Although I have seen this photograph before, it now strikes me as really fascinating. I had spent the last few months trying to find out more information about Father Montgolfier via the internet (and not really discovered anything) that I had almost forgotten that this man (who had become a legend in my mind) was a very big part of lives of Peter's family.

These photographs speak volumes about this place in a particular time. We are  shown further photographs of the weaving looms, traditional musicians, a Sukkah who is a man that walks the village selling water from a vessel strapped to his side. There is a photograph of Peter's grandfather Zakria weaving palm baskets – this photograph was part of a display that Uncle Saieed used at his exhibitions. The photograph is described as “An Egyptian peasant makes a basket from palm branches, an ancient Egyptian tradition.”

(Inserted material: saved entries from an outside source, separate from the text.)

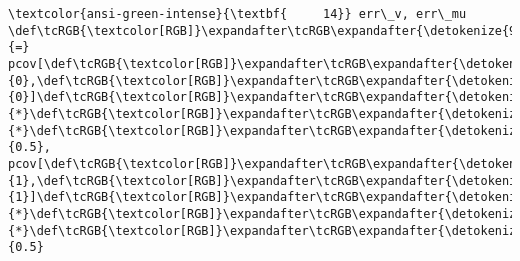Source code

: \documentclass[11pt]{article}
\begin{document}
\begin{Verbatim}[commandchars=\\\{\}, frame=single, framerule=2mm, rulecolor=\color{outerrorbackground}]
\textcolor{ansi-green-intense}{\textbf{     14}} err\_v, err\_mu \def\tcRGB{\textcolor[RGB]}\expandafter\tcRGB\expandafter{\detokenize{98,98,98}}{=} pcov[\def\tcRGB{\textcolor[RGB]}\expandafter\tcRGB\expandafter{\detokenize{98,98,98}}{0},\def\tcRGB{\textcolor[RGB]}\expandafter\tcRGB\expandafter{\detokenize{98,98,98}}{0}]\def\tcRGB{\textcolor[RGB]}\expandafter\tcRGB\expandafter{\detokenize{98,98,98}}{*}\def\tcRGB{\textcolor[RGB]}\expandafter\tcRGB\expandafter{\detokenize{98,98,98}}{*}\def\tcRGB{\textcolor[RGB]}\expandafter\tcRGB\expandafter{\detokenize{98,98,98}}{0.5}, pcov[\def\tcRGB{\textcolor[RGB]}\expandafter\tcRGB\expandafter{\detokenize{98,98,98}}{1},\def\tcRGB{\textcolor[RGB]}\expandafter\tcRGB\expandafter{\detokenize{98,98,98}}{1}]\def\tcRGB{\textcolor[RGB]}\expandafter\tcRGB\expandafter{\detokenize{98,98,98}}{*}\def\tcRGB{\textcolor[RGB]}\expandafter\tcRGB\expandafter{\detokenize{98,98,98}}{*}\def\tcRGB{\textcolor[RGB]}\expandafter\tcRGB\expandafter{\detokenize{98,98,98}}{0.5}


\end{Verbatim}
\end{document}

I think by now we have been hear for nearly two hours and know that Peter's father will be wondering where we are. We say goodbye to Mr Saieed and his family and walk back to the family house. We go up to the first floor where Peter's father looks at me and raises his hands as if to so “where have you been?” Once Peter tells him that we have been looking at old family photographs with his Uncle Saieed he seems happier. Margreet had been to the house with the twins but had returned home as we had taken so long.

There is now only Peter's parents and us in the house – unusual as there always sees to be visitors. We spend the rest of the evening watching the television – mainly the political channels. The occasional debate between Peter and his parents take place but they never agree when it comes to politics and Peter knows they will never find common ground so knows when to quit.

It's beginning to get chilly so we go to bed about 9.00pm.